▼▼▼
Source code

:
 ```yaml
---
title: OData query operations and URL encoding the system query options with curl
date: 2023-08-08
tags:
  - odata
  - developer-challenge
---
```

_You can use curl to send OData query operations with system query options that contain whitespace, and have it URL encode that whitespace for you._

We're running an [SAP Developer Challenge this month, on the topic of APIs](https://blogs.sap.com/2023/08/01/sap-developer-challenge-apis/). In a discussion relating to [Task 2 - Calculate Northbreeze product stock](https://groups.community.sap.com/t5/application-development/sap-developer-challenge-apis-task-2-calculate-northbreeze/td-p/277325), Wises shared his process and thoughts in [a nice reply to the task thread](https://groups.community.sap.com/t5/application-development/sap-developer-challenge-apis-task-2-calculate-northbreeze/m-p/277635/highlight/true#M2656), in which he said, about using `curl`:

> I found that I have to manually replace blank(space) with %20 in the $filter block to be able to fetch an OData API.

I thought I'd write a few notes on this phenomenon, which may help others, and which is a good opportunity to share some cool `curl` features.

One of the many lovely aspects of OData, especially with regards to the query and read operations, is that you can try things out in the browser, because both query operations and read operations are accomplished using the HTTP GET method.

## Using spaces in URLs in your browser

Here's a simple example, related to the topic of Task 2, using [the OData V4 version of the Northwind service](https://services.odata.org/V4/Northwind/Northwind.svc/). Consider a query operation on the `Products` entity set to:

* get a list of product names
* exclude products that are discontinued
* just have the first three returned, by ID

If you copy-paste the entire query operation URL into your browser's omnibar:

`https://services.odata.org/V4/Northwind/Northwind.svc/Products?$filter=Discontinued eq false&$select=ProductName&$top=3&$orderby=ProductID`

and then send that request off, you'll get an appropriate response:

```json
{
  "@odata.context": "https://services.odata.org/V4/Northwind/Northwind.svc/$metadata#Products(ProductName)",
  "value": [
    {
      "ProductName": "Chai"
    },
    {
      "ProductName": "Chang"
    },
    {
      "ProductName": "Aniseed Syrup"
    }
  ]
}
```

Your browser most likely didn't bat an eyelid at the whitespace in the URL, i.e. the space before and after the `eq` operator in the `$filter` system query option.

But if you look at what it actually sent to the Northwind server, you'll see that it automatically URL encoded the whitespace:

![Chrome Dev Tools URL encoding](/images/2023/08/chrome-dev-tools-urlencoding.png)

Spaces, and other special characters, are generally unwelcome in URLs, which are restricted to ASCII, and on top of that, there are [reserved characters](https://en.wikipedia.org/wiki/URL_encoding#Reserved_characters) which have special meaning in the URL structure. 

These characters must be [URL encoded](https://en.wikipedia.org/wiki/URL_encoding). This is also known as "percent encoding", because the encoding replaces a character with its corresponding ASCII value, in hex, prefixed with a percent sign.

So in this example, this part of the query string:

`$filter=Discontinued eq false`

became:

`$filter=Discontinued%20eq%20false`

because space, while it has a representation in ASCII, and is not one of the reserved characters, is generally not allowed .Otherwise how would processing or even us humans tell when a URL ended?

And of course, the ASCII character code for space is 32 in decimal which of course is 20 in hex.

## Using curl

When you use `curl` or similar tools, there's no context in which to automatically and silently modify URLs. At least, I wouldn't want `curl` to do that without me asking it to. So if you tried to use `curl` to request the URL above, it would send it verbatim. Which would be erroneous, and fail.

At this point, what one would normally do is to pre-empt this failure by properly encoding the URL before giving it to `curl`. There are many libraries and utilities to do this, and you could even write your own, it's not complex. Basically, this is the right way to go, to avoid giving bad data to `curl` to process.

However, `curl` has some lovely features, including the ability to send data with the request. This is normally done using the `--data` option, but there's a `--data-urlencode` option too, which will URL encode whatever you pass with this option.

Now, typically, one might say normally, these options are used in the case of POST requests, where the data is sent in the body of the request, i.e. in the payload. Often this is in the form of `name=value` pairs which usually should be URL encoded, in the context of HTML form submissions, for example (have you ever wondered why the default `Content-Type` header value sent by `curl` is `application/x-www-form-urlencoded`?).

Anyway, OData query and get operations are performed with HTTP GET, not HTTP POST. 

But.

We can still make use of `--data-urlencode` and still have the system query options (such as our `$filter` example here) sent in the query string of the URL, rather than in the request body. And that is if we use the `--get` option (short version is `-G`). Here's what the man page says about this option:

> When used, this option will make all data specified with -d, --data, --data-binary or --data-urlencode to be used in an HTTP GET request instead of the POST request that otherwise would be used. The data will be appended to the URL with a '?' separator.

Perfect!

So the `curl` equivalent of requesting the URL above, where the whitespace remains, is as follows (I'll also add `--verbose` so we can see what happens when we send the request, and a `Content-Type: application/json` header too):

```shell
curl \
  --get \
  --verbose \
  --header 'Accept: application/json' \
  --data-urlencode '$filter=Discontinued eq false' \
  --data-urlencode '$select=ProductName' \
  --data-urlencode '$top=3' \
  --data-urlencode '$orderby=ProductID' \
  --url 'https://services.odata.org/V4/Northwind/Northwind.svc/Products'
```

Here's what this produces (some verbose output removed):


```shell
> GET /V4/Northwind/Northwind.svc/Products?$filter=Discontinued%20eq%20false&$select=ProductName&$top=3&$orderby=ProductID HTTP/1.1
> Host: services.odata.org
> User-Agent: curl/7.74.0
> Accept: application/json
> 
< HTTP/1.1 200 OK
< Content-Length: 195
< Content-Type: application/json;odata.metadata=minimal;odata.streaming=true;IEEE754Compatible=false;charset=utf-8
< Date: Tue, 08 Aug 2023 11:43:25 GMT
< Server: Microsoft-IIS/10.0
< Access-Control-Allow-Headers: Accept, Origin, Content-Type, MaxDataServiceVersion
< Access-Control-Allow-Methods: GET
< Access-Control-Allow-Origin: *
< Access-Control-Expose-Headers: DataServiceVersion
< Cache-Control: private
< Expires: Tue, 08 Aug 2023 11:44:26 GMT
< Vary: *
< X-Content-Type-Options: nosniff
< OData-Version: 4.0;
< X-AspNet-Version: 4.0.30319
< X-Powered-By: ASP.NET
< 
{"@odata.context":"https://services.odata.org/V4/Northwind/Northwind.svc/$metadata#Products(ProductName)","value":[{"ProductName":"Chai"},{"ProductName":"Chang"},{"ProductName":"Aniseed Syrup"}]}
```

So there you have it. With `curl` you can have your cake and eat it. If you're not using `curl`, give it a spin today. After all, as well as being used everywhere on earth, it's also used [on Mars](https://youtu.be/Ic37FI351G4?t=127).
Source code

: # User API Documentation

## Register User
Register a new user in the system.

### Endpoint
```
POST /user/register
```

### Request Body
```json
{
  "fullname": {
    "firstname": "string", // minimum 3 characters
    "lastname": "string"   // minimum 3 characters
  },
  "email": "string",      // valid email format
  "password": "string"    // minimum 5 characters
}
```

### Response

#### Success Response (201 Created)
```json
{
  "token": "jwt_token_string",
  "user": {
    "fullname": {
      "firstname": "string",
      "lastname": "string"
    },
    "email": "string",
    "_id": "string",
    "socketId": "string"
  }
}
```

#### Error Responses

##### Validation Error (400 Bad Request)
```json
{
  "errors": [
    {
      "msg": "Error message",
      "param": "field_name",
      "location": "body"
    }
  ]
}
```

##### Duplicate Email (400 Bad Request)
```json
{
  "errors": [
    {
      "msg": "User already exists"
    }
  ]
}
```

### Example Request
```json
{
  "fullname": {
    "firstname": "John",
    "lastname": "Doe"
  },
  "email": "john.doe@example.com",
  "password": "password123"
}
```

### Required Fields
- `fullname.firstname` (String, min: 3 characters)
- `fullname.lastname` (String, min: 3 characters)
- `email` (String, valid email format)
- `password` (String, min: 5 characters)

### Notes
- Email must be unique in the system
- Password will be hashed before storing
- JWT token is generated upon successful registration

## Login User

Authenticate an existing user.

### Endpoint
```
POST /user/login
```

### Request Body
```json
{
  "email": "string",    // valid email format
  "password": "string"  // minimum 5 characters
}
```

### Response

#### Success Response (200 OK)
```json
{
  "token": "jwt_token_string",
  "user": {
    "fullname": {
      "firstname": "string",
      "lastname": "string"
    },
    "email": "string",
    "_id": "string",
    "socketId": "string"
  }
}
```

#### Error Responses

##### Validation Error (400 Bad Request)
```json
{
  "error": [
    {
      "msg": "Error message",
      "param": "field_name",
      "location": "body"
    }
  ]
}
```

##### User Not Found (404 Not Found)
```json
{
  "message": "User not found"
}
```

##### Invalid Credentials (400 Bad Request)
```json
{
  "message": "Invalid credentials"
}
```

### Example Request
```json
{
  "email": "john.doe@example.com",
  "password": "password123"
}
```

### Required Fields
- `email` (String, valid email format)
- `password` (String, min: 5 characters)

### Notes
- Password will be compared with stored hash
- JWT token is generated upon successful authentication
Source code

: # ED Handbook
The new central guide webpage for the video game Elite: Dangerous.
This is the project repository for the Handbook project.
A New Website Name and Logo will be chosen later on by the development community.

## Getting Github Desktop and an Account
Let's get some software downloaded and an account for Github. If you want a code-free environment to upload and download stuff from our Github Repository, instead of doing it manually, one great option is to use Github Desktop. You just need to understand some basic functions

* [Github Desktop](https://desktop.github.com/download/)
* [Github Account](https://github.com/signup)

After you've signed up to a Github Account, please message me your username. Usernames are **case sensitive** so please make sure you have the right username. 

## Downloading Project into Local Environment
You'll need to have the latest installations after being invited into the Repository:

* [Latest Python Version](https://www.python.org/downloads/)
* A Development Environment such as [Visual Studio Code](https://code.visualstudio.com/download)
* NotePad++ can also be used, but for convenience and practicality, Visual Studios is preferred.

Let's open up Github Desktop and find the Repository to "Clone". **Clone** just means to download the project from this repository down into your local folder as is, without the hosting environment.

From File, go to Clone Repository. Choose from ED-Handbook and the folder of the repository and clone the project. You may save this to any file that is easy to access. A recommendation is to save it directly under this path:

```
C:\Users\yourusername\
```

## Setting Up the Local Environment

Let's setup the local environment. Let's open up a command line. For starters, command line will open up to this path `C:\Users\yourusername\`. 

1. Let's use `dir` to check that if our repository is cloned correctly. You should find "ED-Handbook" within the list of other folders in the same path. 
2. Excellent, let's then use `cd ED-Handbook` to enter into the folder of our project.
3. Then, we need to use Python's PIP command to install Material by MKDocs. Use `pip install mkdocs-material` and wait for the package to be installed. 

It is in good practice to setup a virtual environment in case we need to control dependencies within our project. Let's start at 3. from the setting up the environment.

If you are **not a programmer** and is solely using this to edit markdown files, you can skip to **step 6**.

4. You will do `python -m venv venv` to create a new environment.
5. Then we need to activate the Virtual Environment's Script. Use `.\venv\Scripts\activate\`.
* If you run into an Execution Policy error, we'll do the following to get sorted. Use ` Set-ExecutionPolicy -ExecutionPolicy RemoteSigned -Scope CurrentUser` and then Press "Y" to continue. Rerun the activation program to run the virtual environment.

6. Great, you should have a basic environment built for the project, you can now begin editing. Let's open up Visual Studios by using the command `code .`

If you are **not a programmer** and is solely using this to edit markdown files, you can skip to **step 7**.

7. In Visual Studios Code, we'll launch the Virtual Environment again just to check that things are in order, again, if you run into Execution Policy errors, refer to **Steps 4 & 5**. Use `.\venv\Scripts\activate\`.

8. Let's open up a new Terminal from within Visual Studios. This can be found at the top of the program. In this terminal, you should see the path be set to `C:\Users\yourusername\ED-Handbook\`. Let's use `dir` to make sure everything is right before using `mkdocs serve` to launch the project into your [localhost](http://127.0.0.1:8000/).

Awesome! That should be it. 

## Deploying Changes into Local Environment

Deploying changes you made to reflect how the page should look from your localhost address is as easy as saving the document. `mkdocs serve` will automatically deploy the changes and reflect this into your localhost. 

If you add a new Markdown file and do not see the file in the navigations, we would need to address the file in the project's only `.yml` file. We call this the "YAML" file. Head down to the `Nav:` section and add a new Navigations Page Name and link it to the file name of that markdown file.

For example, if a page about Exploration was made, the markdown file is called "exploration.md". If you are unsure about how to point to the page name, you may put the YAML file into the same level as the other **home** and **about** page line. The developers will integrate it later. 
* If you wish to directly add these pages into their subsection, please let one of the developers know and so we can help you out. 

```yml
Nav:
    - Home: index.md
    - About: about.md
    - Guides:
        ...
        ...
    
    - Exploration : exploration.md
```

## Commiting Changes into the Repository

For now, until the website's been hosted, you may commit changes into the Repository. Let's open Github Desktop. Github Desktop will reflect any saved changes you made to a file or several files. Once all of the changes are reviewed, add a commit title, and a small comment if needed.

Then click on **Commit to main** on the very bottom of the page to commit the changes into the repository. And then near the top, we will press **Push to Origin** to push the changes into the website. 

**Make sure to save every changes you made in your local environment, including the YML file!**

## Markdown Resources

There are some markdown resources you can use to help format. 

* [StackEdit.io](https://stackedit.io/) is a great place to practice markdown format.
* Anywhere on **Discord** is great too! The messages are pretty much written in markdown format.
▲▲▲
◆ INSTRUCTIONS TO FOLLOW: Copy out precisely the lines from the line with "6. Great, you" to the line with "7. In Visual" in the material above, including those two lines and omitting all the rest.

◆ EXERCISE OUTPUT:
6. Great, you should have a basic environment built for the project, you can now begin editing. Let's open up Visual Studios by using the command `code .`

If you are **not a programmer** and is solely using this to edit markdown files, you can skip to **step 7**.

7. In Visual Studios Code, we'll launch the Virtual Environment again just to check that things are in order, again, if you run into Execution Policy errors, refer to **Steps 4 & 5**. Use `.\venv\Scripts\activate\`.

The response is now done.